Total adjusted retail sales were $439.8 billion, essentially flat with June, and up by only 4.4% on a 12-month smoothed basis, its lowest rate of increase in five months.
Total retail inventory increased by 3.75% in June, the most recent month available, resulting in a barely elevated inventory-to-sales ratio for the month.
Total retail sales growth was pressured by slowing autos sales, which rose by 6.8%, their smallest growth in five months, and well below the low-double-digit levels seen in many of the past 24 months. Retail Sales excluding autos rose by 3.8% on a 12-month smoothed basis. Sales in stores that sell home products (furniture, appliances, electronics and building materials) also declined.
Department, chain and discount stores suffered the biggest blow of any major sector, with sales down a smoothed 5.3%. June inventory at big stores plunged by 6.4%, due to aggressive clearance promotions and the implementation of systems that increase inventory efficiency and visibility.
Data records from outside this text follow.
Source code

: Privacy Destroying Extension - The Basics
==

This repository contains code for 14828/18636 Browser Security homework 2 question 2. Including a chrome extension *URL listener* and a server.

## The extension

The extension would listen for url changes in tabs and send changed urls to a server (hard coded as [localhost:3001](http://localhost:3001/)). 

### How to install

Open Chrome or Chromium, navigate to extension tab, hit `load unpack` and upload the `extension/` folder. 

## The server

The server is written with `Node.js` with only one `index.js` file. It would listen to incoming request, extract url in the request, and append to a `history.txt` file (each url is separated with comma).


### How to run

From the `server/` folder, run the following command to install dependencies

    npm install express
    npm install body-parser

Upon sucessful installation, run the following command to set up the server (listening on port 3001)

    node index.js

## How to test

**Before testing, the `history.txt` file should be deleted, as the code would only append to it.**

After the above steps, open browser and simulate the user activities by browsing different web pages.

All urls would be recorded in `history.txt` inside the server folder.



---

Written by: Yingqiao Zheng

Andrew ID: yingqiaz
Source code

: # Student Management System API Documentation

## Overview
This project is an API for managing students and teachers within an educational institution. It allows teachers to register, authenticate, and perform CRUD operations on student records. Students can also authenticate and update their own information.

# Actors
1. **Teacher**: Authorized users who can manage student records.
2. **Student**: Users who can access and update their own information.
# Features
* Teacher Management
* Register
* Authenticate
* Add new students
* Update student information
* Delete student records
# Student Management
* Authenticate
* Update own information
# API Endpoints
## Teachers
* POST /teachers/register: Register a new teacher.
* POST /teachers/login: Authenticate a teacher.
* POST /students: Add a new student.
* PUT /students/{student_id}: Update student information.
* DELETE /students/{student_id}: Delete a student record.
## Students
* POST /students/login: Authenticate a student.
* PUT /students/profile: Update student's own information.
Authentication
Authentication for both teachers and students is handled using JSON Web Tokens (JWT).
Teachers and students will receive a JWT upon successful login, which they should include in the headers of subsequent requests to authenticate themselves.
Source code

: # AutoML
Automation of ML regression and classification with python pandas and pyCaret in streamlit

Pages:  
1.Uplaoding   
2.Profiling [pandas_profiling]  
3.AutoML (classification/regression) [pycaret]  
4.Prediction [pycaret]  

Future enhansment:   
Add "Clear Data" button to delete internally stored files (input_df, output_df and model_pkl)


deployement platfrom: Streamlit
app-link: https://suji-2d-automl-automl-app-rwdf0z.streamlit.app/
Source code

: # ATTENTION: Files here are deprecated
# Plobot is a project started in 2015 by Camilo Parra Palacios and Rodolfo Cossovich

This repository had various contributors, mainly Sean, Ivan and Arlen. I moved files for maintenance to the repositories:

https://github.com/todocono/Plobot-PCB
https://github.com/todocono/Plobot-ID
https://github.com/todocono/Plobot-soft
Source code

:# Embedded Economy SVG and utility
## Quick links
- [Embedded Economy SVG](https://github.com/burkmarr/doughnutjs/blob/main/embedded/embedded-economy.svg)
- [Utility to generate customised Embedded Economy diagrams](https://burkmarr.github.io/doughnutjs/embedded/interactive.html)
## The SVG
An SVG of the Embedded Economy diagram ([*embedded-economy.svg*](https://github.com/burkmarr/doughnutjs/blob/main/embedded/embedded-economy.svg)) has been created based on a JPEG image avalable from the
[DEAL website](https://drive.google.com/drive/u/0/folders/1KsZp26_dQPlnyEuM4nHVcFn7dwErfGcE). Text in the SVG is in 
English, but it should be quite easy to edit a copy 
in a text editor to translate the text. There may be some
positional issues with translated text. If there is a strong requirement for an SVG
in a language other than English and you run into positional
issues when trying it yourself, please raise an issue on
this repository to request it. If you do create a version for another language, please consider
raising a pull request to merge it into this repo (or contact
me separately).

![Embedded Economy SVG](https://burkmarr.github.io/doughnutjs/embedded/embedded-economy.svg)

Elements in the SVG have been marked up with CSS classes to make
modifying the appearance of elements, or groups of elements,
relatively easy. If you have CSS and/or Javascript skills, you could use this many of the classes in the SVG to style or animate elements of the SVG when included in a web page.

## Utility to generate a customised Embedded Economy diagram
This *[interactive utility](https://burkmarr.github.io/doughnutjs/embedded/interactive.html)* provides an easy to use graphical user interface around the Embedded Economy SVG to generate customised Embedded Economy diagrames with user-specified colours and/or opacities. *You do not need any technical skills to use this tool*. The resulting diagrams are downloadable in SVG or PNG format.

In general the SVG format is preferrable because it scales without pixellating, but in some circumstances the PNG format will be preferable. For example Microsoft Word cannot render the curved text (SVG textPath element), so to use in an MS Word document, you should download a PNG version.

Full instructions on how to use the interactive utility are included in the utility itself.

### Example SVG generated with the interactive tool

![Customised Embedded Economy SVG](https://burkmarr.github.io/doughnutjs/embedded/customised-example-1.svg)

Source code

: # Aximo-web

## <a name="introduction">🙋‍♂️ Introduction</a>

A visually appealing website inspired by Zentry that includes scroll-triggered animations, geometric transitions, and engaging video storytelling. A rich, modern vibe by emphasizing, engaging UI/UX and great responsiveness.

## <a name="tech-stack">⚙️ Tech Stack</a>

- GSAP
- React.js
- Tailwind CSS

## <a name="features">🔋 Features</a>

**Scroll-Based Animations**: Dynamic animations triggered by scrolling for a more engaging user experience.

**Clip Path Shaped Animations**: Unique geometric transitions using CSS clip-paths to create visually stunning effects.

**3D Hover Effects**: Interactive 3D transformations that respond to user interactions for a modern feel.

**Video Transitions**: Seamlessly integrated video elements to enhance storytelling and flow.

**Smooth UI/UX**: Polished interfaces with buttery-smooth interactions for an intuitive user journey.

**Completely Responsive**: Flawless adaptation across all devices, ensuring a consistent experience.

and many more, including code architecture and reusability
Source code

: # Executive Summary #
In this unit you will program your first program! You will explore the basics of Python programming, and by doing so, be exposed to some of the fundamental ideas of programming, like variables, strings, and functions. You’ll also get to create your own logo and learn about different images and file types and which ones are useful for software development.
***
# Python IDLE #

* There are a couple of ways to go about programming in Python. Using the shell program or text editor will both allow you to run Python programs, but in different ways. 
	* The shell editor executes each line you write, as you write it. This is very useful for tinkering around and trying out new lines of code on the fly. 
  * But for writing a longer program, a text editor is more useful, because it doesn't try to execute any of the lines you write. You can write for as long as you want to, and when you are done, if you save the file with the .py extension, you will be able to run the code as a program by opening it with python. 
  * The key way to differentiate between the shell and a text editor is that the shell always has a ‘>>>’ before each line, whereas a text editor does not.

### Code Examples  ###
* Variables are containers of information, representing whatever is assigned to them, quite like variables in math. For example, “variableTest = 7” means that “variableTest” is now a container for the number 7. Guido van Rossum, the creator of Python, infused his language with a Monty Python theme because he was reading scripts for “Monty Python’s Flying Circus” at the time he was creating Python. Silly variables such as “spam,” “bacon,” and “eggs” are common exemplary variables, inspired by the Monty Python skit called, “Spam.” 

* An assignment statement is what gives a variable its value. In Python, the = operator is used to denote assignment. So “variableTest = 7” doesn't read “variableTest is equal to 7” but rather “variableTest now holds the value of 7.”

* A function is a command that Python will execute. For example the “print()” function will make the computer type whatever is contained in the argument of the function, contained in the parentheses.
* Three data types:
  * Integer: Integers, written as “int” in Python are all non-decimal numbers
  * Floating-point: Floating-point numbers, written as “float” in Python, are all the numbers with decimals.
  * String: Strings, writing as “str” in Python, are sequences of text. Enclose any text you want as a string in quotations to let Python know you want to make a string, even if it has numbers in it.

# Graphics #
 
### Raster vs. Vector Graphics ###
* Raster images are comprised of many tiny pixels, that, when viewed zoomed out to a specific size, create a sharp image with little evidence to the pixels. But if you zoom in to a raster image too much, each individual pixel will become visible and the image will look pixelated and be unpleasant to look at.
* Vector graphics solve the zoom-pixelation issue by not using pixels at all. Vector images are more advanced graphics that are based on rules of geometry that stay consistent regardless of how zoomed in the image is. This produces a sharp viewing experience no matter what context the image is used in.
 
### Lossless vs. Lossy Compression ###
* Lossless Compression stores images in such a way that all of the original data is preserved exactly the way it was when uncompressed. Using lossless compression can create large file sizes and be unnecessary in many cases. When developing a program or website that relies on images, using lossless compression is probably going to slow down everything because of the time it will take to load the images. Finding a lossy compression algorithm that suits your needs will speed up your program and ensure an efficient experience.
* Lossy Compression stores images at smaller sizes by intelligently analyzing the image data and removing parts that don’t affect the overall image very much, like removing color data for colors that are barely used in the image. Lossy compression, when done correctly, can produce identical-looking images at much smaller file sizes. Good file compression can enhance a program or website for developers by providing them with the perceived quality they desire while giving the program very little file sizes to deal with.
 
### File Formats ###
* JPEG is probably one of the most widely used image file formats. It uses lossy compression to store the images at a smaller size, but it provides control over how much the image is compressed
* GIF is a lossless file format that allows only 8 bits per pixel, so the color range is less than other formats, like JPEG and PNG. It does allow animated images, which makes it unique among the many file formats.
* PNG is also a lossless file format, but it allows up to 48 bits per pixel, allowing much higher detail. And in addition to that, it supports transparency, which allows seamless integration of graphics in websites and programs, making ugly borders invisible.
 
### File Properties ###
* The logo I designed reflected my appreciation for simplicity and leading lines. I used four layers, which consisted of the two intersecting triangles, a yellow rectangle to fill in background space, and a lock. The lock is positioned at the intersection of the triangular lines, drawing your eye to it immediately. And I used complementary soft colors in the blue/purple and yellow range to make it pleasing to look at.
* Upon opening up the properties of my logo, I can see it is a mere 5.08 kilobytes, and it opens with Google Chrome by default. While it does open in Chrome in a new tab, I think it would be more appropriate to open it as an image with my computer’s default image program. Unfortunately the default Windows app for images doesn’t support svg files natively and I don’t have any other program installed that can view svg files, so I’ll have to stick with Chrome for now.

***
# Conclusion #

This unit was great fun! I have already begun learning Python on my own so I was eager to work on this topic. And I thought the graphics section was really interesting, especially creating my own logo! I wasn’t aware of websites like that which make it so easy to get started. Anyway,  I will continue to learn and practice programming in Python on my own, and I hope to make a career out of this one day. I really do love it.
Apparel specialty store sales rose by almost 2 percent, better than June’s 1.5% gain. Specialty store inventories edged down by 1.35% in June.
The apparel specialty increase was not enough to offset the big store decline’s impact on the combined sector, however, department, chain, discount and specialty store sales, a reliable barometer of apparel sales, fell by 1 percent.
Apparel sales have been depressed by the relentless promotions occurring in virtually every channel of the business. Due to an overabundance of product in a growing amount of selling space, which now includes cyberspace chasing sluggish demand and a consumer who has been trained to keep demanding more for less, this will not go away any time soon.